Pero Quiero Bailar con Alguien no está a la altura de figura. El guion aplica la fórmula habitual de la biopics oficiales: recorre los inicios en el coro gospel que dirigía su madre, la cantante Cissy Houston (Tamara Tunie); su relación lésbica con Neffessa Williams (Robyn Crawford); el descubrimiento de su talento por parte del productor Clive Davis (Stanley Tucci); su vertiginoso ascenso en el que parecía ser incapaz de grabar un single que no llegara el puesto n° 1 de Billboard; su caída relacionada con la falta de estructura emocional y una vida autodestructiva; el renacer mediático; la obligada performance épica final.
Quiero Bailar con Alguien: Réquiem por una voz
Anthony McCarten escribió Quiero Bailar con Alguien del mismo modo que escribió Bohemian Rapsody.

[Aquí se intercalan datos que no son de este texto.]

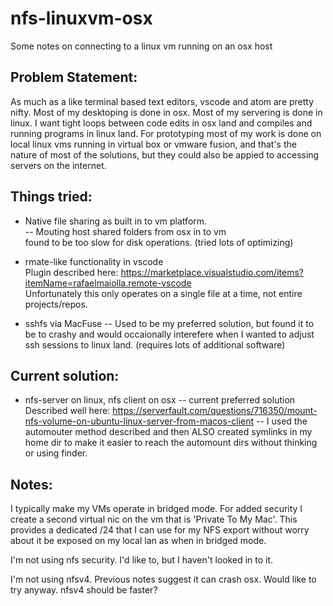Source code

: # nfs-linuxvm-osx
Some notes on connecting to a linux vm running on an osx host

## Problem Statement:
As much as a like terminal based text editors, vscode and atom are pretty nifty.  Most of my desktoping is done in osx. Most of my servering is done in linux.  I want tight loops between code edits in osx land and compiles and running programs in linux land.  For prototyping most of my work is done on local linux vms running in virtual box or vmware fusion, and that's the nature of most of the solutions, but they could also be appied to accessing servers on the internet.


## Things tried:

- Native file sharing as built in to vm platform. \
-- Mouting host shared folders from osx in to vm \
found to be too slow for disk operations. (tried lots of optimizing)

- rmate-like functionality in vscode \
Plugin described here: https://marketplace.visualstudio.com/items?itemName=rafaelmaiolla.remote-vscode \
Unfortunately this only operates on a single file at a time, not entire projects/repos.

- sshfs via MacFuse
-- Used to be my preferred solution, but found it to be to crashy and would occaionally interefere when I wanted to adjust ssh sessions to linux land. (requires lots of additional software)


## Current solution:

- nfs-server on linux, nfs client on osx
-- current preferred solution \
Described well here: https://serverfault.com/questions/716350/mount-nfs-volume-on-ubuntu-linux-server-from-macos-client
-- I used the automouter method described and then ALSO created symlinks in my home dir to make it easier to reach the automount dirs without thinking or using finder.

## Notes:

I typically make my VMs operate in bridged mode.  For added security I create a second virtual nic on the vm that is 'Private To My Mac'.  This provides a dedicated /24 that I can use for my NFS export without worry about it be exposed on my local lan as when in bridged mode.

I'm not using nfs security. I'd like to, but I haven't looked in to it.

I'm not using nfsv4.  Previous notes suggest it can crash osx.  Would like to try anyway. nfsv4 should be faster?
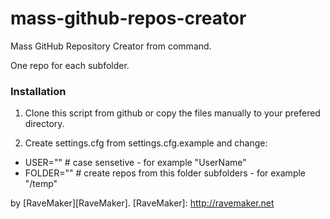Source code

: mass-github-repos-creator
=========================

Mass GitHub Repository Creator from command.

One repo for each subfolder.

### Installation

1. Clone this script from github or copy the files manually to your prefered directory.

2. Create settings.cfg from settings.cfg.example and change:

- USER="" # case sensetive - for example "UserName"
- FOLDER="" # create repos from this folder subfolders - for example "/temp"


by [RaveMaker][RaveMaker].
[RaveMaker]: http://ravemaker.net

Pero donde la biopic de Queen funcionó por la actuación enorme de Rami Malek y el logro técnico de copiar exactamente el original, aquí muestra todas sus grietas: la película se apropia de la imagen de Whitney Houston, no de su esencia. Es un recorrido superficial por los highlights de su vida en el que se desarrolla poco de todo lo que se muestra en pantalla.
La película está sostenida por las actuaciones. Todas funcionan. Noami Ackie (Parpadea Dos Veces) se pone la piel de Houston, su cuerpo vibra con la música (la banda sonora usa la voz original de la cantante) y muestra un rango actoral dinámico al recorrer la montaña rusa emocional de la historia; Tamara Tunie aporta es un híbrido entre la madre que busca a través del autoritarismo la perfección técnica de su hija, y la ternura generosa de saber que lo logró; Clark Peters es un gran villano como el padre estafador que puede simular cariño al tiempo que destila algo insano por debajo.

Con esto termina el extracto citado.